*GOAL OF THE EXERCISE:* For this exercise, restate word for word only the lines from the first line of the data to the line containing "1. Install extension in Chrome".

(Excerpts from a dataset)
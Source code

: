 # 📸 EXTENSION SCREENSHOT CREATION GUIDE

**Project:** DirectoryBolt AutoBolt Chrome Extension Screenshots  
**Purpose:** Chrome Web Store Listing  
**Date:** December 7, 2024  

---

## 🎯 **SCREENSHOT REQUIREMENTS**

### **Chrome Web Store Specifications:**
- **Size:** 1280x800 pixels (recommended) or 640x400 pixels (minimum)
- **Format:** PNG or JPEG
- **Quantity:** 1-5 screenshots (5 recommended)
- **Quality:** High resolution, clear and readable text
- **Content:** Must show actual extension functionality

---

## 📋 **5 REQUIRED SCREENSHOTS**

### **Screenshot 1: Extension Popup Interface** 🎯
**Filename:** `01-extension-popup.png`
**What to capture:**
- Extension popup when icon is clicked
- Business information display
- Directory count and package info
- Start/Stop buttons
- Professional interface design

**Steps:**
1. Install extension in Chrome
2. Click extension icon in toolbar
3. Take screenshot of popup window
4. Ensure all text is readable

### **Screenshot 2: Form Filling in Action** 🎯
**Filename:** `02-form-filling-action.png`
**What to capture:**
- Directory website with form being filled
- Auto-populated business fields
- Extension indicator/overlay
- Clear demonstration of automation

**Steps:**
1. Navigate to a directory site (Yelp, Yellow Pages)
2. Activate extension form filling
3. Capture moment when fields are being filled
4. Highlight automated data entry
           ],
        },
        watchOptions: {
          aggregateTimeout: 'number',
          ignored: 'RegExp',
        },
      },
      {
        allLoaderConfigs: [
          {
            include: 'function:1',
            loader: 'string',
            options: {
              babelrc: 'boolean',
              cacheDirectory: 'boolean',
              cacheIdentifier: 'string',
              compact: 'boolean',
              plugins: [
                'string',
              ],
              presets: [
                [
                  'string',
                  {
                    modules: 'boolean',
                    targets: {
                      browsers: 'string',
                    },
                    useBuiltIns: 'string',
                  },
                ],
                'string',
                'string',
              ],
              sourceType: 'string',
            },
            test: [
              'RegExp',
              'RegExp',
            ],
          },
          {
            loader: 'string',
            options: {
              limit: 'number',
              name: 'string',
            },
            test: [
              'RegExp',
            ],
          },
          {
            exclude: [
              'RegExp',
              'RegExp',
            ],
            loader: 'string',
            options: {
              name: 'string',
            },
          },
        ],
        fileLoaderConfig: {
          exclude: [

*ANSWER SECTION:*
Source code

: # 📸 EXTENSION SCREENSHOT CREATION GUIDE

**Project:** DirectoryBolt AutoBolt Chrome Extension Screenshots  
**Purpose:** Chrome Web Store Listing  
**Date:** December 7, 2024  

---

## 🎯 **SCREENSHOT REQUIREMENTS**

### **Chrome Web Store Specifications:**
- **Size:** 1280x800 pixels (recommended) or 640x400 pixels (minimum)
- **Format:** PNG or JPEG
- **Quantity:** 1-5 screenshots (5 recommended)
- **Quality:** High resolution, clear and readable text
- **Content:** Must show actual extension functionality

---

## 📋 **5 REQUIRED SCREENSHOTS**

### **Screenshot 1: Extension Popup Interface** 🎯
**Filename:** `01-extension-popup.png`
**What to capture:**
- Extension popup when icon is clicked
- Business information display
- Directory count and package info
- Start/Stop buttons
- Professional interface design

**Steps:**
1. Install extension in Chrome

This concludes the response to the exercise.